• _How to complete this task_
Pictures excluded, return the lines below from the first through the line holding "使得$k_1\alpha_1".

═══ Records to use

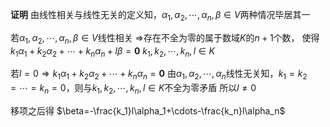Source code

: **证明**
由线性相关与线性无关的定义知，$\alpha_1,\alpha_2,\cdots,\alpha_n,\beta\in V$两种情况毕居其一

若$\alpha_1,\alpha_2,\cdots,\alpha_n,\beta\in V$线性相关
$\Rightarrow$存在不全为零的属于数域$K$的$n+1$个数，
使得$k_1\alpha_1+k_2\alpha_2+\cdots+k_n\alpha_n+l\beta=\mathbf0$
$k_1,k_2,\cdots,k_n,l\in K$

若$l=0\Rightarrow k_1\alpha_1+k_2\alpha_2+\cdots+k_n\alpha_n=\mathbf0$
由$\alpha_1,\alpha_2,\cdots,\alpha_n$线性无关知，$k_1=k_2=\cdots=k_n=0$，则与$k_1,k_2,\cdots,k_n,l\in K$不全为零矛盾
所以$l\neq0$

移项之后得 $\beta=-\frac{k_1}l\alpha_1+\cdots-\frac{k_n}l\alpha_n$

══════

• _Answer to the exercise_
Source code

: **证明**
由线性相关与线性无关的定义知，$\alpha_1,\alpha_2,\cdots,\alpha_n,\beta\in V$两种情况毕居其一

若$\alpha_1,\alpha_2,\cdots,\alpha_n,\beta\in V$线性相关
$\Rightarrow$存在不全为零的属于数域$K$的$n+1$个数，
使得$k_1\alpha_1+k_2\alpha_2+\cdots+k_n\alpha_n+l\beta=\mathbf0$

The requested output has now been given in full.